- [Assignment]:
Every line with the string "technologies" must be copied from the entries below.

-------- Input records --------

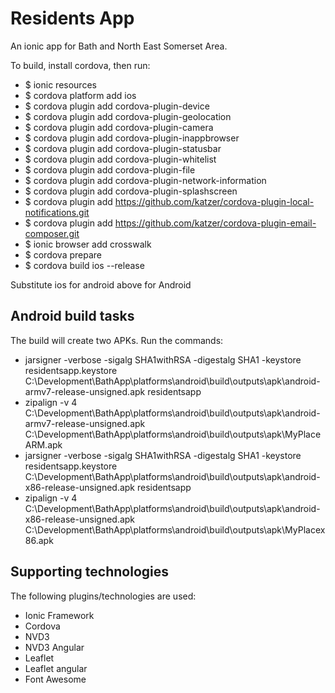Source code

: Residents App
===========

An ionic app for Bath and North East Somerset Area.   

To build, install cordova, then run:

- $ ionic resources
- $ cordova platform add ios
- $ cordova plugin add cordova-plugin-device
- $ cordova plugin add cordova-plugin-geolocation
- $ cordova plugin add cordova-plugin-camera
- $ cordova plugin add cordova-plugin-inappbrowser
- $ cordova plugin add cordova-plugin-statusbar
- $ cordova plugin add cordova-plugin-whitelist
- $ cordova plugin add cordova-plugin-file
- $ cordova plugin add cordova-plugin-network-information
- $ cordova plugin add cordova-plugin-splashscreen
- $ cordova plugin add https://github.com/katzer/cordova-plugin-local-notifications.git
- $ cordova plugin add https://github.com/katzer/cordova-plugin-email-composer.git
- $ ionic browser add crosswalk
- $ cordova prepare
- $ cordova build ios --release

Substitute ios for android above for Android

## Android build tasks
The build will create two APKs.  Run the commands:

- jarsigner -verbose -sigalg SHA1withRSA -digestalg SHA1 -keystore residentsapp.keystore C:\Development\BathApp\platforms\android\build\outputs\apk\android-armv7-release-unsigned.apk residentsapp
- zipalign -v 4 C:\Development\BathApp\platforms\android\build\outputs\apk\android-armv7-release-unsigned.apk C:\Development\BathApp\platforms\android\build\outputs\apk\MyPlaceARM.apk
- jarsigner -verbose -sigalg SHA1withRSA -digestalg SHA1 -keystore residentsapp.keystore C:\Development\BathApp\platforms\android\build\outputs\apk\android-x86-release-unsigned.apk residentsapp
- zipalign -v 4 C:\Development\BathApp\platforms\android\build\outputs\apk\android-x86-release-unsigned.apk C:\Development\BathApp\platforms\android\build\outputs\apk\MyPlacex86.apk

## Supporting technologies

The following plugins/technologies are used:

- Ionic Framework
- Cordova
- NVD3
- NVD3 Angular
- Leaflet
- Leaflet angular
- Font Awesome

--------

- [Completed exercise]:
## Supporting technologies
The following plugins/technologies are used:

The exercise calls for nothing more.